■ RECORDS PROVIDED
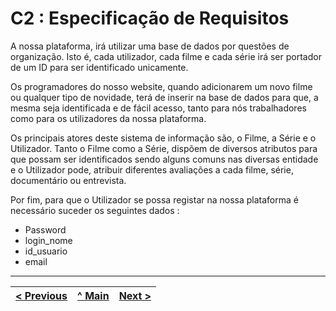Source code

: # C2 : Especificação de Requisitos

A nossa plataforma, irá utilizar uma base de dados por questões de organização. Isto é, cada utilizador, cada filme e  cada série irá ser portador de um ID para ser identificado unicamente.  

Os programadores do nosso website, quando adicionarem um novo filme ou qualquer tipo de novidade, terá de inserir na base de dados para que, a mesma seja identificada e de fácil acesso, tanto para nós trabalhadores como para os utilizadores da nossa plataforma. 

Os principais atores deste sistema de informação são, o Filme, a Série e o Utilizador. 
Tanto o Filme como a Série, dispõem de diversos atributos para que possam ser identificados sendo alguns comuns nas diversas entidade e o Utilizador pode, atribuir diferentes avaliações a cada filme, série, documentário ou entrevista.

Por fim, para que o Utilizador se possa registar na nossa plataforma é necessário suceder os seguintes dados : 
 * Password 
 * login_nome
 * id_usuario
 * email 

 ---
[< Previous](rei01.md) | [^ Main](https://github.com/TCM22-SIBD-G02/TCM22-SIBD-G02) | [Next >](rei03.md)
:--- | :---: | ---:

■ EXERCISE PROMPT
Each line from the one that contains "Por fim, para" through the end of the records must be repeated exactly. No other line belongs in the answer.

■ RESULT
Por fim, para que o Utilizador se possa registar na nossa plataforma é necessário suceder os seguintes dados : 
 * Password 
 * login_nome
 * id_usuario
 * email 

 ---
[< Previous](rei01.md) | [^ Main](https://github.com/TCM22-SIBD-G02/TCM22-SIBD-G02) | [Next >](rei03.md)
:--- | :---: | ---:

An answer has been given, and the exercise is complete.